My son has encouraged me to go to the gym. I go three days a week. I go to Good Life Fitness. Their prices are reasonable. I’m not lifting 250 pounds weights or anything! There are low impact options so you just adjust things for your age. Use your own brain, don’t strain yourself! I just go with my fitness level. I go to the intensity that I can handle. I’m not in there doing a Mr. Universe Competition! I just want to be able to walk up and down stairs without being breathless or work in the backyard for a few hours and garden. I just go to the gym to get fit and build stamina.
Now, I feel very spritely. I’m able to move fast. It really has allowed me to become more active. I don’t get breathless.
How have you coped with such a drastic change in your diet and lifestyle?
I don’t find it much of a struggle because it has become a necessity.
No drug can cure Diabetes. Drugs can only allow you to control it. The best way to manage it is through diet and exercise. Diabetes is not a fun disease. It could kill you. Also your circulation in your extremities can get you into trouble and you might end up with amputations. I don’t want that.

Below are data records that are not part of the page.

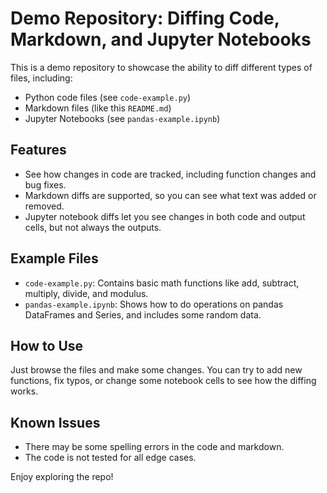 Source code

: # Demo Repository: Diffing Code, Markdown, and Jupyter Notebooks

This is a demo repository to showcase the ability to diff different types of files, including:

- Python code files (see `code-example.py`)
- Markdown files (like this `README.md`)
- Jupyter Notebooks (see `pandas-example.ipynb`)

## Features

- See how changes in code are tracked, including function changes and bug fixes.
- Markdown diffs are supported, so you can see what text was added or removed.
- Jupyter notebook diffs let you see changes in both code and output cells, but not always the outputs.

## Example Files

- `code-example.py`: Contains basic math functions like add, subtract, multiply, divide, and modulus.
- `pandas-example.ipynb`: Shows how to do operations on pandas DataFrames and Series, and includes some random data.

## How to Use

Just browse the files and make some changes. You can try to add new functions, fix typos, or change some notebook cells to see how the diffing works.

## Known Issues

- There may be some spelling errors in the code and markdown.
- The code is not tested for all edge cases.

Enjoy exploring the repo!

Our religion teaches discipline, especially during Ramadan. Ramadan is really all about self-control. After iftar we overeat-that is completely wrong. Often at the end of Ramadan, people come out overweight. That is not right. Now, I’m guilty of that too. But I have learned with this 5 and 2 Diet what discipline should be. If you cheat, who are you cheating? Yourself.
I have been to several weddings and not had any desserts. If you are serving yourself in a buffet dinner you just go past the naan, you go past the pilau. But you can have the beef curry and the chicken curry and load yourself up with salad.

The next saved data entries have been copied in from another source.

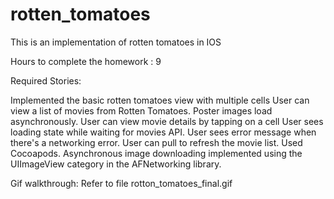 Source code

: rotten_tomatoes
===============

This is an implementation of rotten tomatoes in IOS


Hours to complete the homework : 9

Required Stories:

Implemented the basic rotten tomatoes view with multiple cells
User can view a list of movies from Rotten Tomatoes. Poster images load asynchronously.
User can view movie details by tapping on a cell
User sees loading state while waiting for movies API. 
User sees error message when there's a networking error. 
User can pull to refresh the movie list.
Used Cocoapods.
Asynchronous image downloading implemented using the UIImageView category in the AFNetworking library.


Gif walkthrough: Refer to file rotton_tomatoes_final.gif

Once a week I can go carb crazy! I go buy pakoras and veggie samosas. But that is only once a week.
It is all about balance and moderation which is exactly what our religion teaches.
Is it important that your family support your diet?
Yes. If someone is eating cupcakes and cream cakes in front of you, you might slip. If all of that stuff is in the fridge, you might slip. You have to change the environment.
What advice would you give to other people with Diabetes who are facing having to change their lifestyle?
All of this precooked stuff they have in the supermarket; you don’t know what is in there. You need to cook for yourself and cook things fresh. Corporations profit by selling us stuff and we eat that stuff without thinking. There is good stuff available in the same stores where they sell bad stuff. You can go to a buffet restaurant and you can eat the wrong dishes or you can eat the right dishes. In the end, it is your life and your health. It is up to you to do what is best for you.